Zu üblichen Drogenexzessen (´Forever Chemicals´) und häufiger auftretenden Depressionen, vielmehr Sucht und Depression (´Twin Demons´), gesellt sich anno 2022 noch eine zerstörte Umwelt (´Try Better Next Time´) und der digitale Überwachungsstaat (´Surrounded By Skies´).
Brian Molko hält obendrein ein großes “Fuck You” für den Brexit parat und sucht sich lieber ein neues Eiland in Europa (´Chemtrails´). Jedem Hörer schenkt er einen ´Beautiful James´, am Morgen, am Mittag, am Abend, und natürlich genügend ´Hugz´, im Selbsthass zwischen fröhlich 2020s und manisch 90s: “Eine Umarmung ist nur eine andere Art, dein Gesicht zu verbergen.”

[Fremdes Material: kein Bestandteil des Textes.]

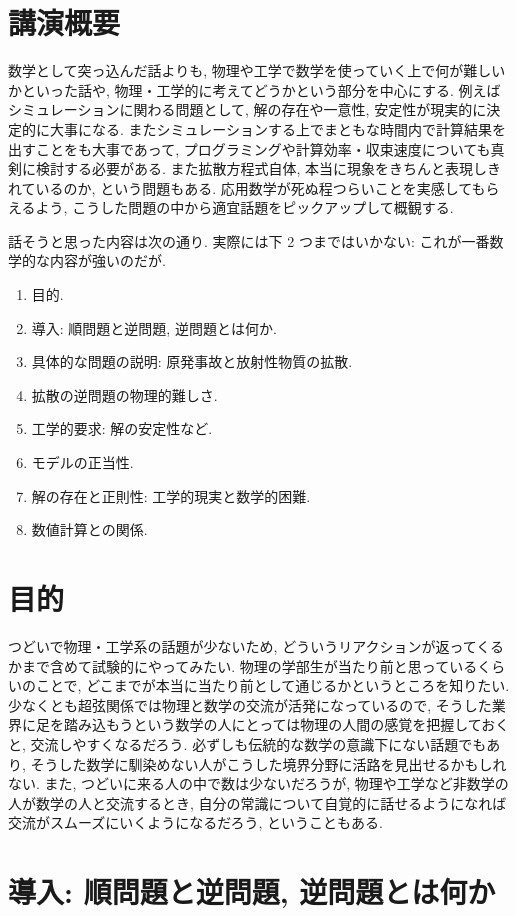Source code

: \documentclass[openany, a4paper, oneside]{jsbook}
\begin{document}
\section{講演概要}

数学として突っ込んだ話よりも, 物理や工学で数学を使っていく上で何が難しいかといった話や,
物理・工学的に考えてどうかという部分を中心にする.
例えばシミュレーションに関わる問題として, 解の存在や一意性, 安定性が現実的に決定的に大事になる.
またシミュレーションする上でまともな時間内で計算結果を出すことをも大事であって,
プログラミングや計算効率・収束速度についても真剣に検討する必要がある.
また拡散方程式自体, 本当に現象をきちんと表現しきれているのか, という問題もある.
応用数学が死ぬ程つらいことを実感してもらえるよう,
こうした問題の中から適宜話題をピックアップして概観する.

話そうと思った内容は次の通り.
実際には下 2 つまではいかない: これが一番数学的な内容が強いのだが.
\begin{enumerate}
\item 目的.
\item 導入: 順問題と逆問題, 逆問題とは何か.
\item 具体的な問題の説明: 原発事故と放射性物質の拡散.
\item 拡散の逆問題の物理的難しさ.
\item 工学的要求: 解の安定性など.
\item モデルの正当性.
\item 解の存在と正則性: 工学的現実と数学的困難.
\item 数値計算との関係.
\end{enumerate}
\section{目的}

つどいで物理・工学系の話題が少ないため, どういうリアクションが返ってくるかまで含めて試験的にやってみたい.
物理の学部生が当たり前と思っているくらいのことで, どこまでが本当に当たり前として通じるかというところを知りたい.
少なくとも超弦関係では物理と数学の交流が活発になっているので,
そうした業界に足を踏み込もうという数学の人にとっては物理の人間の感覚を把握しておくと, 交流しやすくなるだろう.
必ずしも伝統的な数学の意識下にない話題でもあり, そうした数学に馴染めない人がこうした境界分野に活路を見出せるかもしれない.
また, つどいに来る人の中で数は少ないだろうが, 物理や工学など非数学の人が数学の人と交流するとき,
自分の常識について自覚的に話せるようになれば交流がスムーズにいくようになるだろう, ということもある.
\section{導入: 順問題と逆問題, 逆問題とは何か}
\end{document}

Mit einem auf eine Harfe gelegten Trommelschlag findet sogar ein ungewöhnlicher Loop seinen Einzug (´Forever Chemicals´), damit der Song auf Synthesizern durch eine klirrende und scheppernde Welt schweben kann. ´Eleanor-Rigby´-Streicher verführen hingegen eine gänzlich andere Komposition (´The Prodigal´).
PLACEBO haben natürlich einen Song über das eigene Suchtverhalten vorbereitet (´Went Missing´), ein melancholisches Lied für alle Verstorbenen (´Happy Birthday In The Sky´) und einen für alle, die die eigene Schuld auf andere abwälzen wollen (´This Is What You Wanted´). Mit einem weiteren kapitalen “Fuck You” auf die moralisch und ethisch allzu gute Gesellschaft, die alles und jeden glattbügeln will (´Fix Yourself´), endet ´Never Let Me Go´.
PLACEBO klingen beinahe wie in ihren besten Jugendtagen, nur zeitgemäßer, und brennen ein Feuerwerk nach dem anderen ab, ohne die eine große Hymne zu produzieren. Die charakteristische Stimme von Brian Molko hält zweifellos auch heutzutage jeden Song sowie jedes Werk zusammen.
2022 auf Doppel-Vinyl verewigt, 1994 hätte vielleicht noch ein Einzel-Vinyl Genüge getan. Auf Nummer sicher gegangen, vier Seiten hören schließlich mehr als zwei.